- Problem description:
In the material below, find all lines with the string "Engine" and copy them.
--
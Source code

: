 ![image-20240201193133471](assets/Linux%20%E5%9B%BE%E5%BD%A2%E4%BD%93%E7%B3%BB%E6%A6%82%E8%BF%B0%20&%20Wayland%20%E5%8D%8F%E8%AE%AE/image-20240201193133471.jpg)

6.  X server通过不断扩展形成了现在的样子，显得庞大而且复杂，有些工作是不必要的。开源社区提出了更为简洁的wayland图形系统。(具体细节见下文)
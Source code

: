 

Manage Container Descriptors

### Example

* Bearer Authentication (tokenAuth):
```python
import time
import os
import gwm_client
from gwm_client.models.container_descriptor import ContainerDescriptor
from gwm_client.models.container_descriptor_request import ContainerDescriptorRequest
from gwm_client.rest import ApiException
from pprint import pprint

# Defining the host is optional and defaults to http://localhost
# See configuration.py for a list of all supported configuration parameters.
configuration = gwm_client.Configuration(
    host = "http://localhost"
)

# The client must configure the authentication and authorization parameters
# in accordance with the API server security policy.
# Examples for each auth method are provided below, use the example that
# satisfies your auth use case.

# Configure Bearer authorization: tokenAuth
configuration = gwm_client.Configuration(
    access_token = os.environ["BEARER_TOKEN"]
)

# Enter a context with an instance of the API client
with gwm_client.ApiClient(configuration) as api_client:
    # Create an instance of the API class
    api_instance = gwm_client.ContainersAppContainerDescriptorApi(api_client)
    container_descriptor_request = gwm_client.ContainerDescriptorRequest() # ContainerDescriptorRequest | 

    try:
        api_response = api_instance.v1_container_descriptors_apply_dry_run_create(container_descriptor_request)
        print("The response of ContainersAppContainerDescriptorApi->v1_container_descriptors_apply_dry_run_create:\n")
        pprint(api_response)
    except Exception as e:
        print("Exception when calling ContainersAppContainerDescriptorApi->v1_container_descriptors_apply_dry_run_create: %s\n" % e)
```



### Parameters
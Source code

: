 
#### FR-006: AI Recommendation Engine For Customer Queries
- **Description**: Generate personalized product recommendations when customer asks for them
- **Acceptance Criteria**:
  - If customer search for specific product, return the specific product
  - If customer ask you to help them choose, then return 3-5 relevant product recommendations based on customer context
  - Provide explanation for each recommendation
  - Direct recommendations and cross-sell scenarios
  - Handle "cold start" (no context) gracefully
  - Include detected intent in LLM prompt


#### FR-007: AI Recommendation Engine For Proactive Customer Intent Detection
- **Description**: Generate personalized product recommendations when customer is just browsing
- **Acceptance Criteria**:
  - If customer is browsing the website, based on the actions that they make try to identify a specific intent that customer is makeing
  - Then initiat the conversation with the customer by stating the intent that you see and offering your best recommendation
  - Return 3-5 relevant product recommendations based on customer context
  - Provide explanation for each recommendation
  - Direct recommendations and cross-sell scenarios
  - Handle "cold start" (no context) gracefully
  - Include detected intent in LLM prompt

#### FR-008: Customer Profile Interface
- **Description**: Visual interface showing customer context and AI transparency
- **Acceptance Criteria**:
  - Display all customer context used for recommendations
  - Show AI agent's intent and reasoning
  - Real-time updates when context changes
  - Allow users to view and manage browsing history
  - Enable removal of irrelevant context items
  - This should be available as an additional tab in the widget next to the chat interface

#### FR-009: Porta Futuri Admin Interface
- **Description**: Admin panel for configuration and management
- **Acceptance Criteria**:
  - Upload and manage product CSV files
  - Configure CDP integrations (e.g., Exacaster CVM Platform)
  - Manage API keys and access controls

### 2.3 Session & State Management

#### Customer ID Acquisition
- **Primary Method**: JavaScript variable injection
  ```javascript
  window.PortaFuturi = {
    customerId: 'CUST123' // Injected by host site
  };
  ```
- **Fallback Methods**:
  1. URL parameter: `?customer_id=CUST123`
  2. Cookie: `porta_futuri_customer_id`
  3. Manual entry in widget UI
--
- Written solution:
#### FR-006: AI Recommendation Engine For Customer Queries
#### FR-007: AI Recommendation Engine For Proactive Customer Intent Detection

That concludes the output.